--- Instructions to follow ---
The answer must consist of every line below containing "number".

--- Provided information ---
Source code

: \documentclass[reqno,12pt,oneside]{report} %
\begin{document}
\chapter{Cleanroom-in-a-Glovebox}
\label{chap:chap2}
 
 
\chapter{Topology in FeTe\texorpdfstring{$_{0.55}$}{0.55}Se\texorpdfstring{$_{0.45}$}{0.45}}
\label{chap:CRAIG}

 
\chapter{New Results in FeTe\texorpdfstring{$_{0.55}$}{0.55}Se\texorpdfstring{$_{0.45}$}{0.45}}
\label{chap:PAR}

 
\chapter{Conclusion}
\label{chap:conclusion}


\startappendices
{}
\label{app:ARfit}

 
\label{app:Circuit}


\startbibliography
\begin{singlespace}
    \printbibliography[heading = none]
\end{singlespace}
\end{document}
* * *
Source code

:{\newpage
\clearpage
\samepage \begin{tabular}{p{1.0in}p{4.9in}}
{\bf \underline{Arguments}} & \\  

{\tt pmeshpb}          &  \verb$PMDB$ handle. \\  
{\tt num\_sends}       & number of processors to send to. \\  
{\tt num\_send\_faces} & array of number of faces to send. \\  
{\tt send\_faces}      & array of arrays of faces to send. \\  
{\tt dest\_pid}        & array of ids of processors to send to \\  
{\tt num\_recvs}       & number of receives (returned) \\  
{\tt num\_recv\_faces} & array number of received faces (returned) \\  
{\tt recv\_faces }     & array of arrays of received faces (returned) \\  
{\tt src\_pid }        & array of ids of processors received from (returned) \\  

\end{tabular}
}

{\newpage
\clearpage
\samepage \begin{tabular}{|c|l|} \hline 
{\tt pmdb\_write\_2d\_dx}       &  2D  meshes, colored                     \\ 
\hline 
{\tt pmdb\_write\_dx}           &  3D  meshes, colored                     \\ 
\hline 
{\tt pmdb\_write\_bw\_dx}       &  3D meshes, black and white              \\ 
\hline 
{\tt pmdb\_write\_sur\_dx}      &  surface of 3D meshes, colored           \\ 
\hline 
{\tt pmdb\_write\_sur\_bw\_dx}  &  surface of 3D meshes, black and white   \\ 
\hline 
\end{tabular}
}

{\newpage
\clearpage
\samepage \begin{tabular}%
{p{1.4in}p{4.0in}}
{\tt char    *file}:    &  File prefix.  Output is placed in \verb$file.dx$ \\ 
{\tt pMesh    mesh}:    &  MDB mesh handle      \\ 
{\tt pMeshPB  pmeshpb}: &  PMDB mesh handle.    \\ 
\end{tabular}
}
* * *
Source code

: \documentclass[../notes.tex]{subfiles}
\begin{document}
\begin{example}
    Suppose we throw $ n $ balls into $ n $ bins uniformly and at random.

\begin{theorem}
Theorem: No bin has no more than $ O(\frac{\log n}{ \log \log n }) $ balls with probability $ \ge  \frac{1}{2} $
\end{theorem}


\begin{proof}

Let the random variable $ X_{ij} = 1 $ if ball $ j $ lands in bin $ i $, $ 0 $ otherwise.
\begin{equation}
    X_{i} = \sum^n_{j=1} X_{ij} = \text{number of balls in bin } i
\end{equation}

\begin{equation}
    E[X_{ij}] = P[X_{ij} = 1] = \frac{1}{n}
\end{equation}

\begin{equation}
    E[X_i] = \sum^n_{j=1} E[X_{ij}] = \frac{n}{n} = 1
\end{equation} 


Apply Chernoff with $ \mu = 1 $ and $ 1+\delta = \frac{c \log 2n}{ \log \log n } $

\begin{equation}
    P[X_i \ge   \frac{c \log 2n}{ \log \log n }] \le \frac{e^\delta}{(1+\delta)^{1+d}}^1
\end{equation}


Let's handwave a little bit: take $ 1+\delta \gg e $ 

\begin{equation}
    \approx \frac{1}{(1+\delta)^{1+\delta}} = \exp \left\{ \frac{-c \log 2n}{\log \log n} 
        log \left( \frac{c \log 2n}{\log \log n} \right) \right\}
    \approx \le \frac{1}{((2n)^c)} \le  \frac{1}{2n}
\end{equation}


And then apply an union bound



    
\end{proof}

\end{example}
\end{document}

--- Written answer ---
{\tt num\_sends}       & number of processors to send to. \\  
{\tt num\_send\_faces} & array of number of faces to send. \\  
{\tt num\_recvs}       & number of receives (returned) \\  
{\tt num\_recv\_faces} & array number of received faces (returned) \\  
    X_{i} = \sum^n_{j=1} X_{ij} = \text{number of balls in bin } i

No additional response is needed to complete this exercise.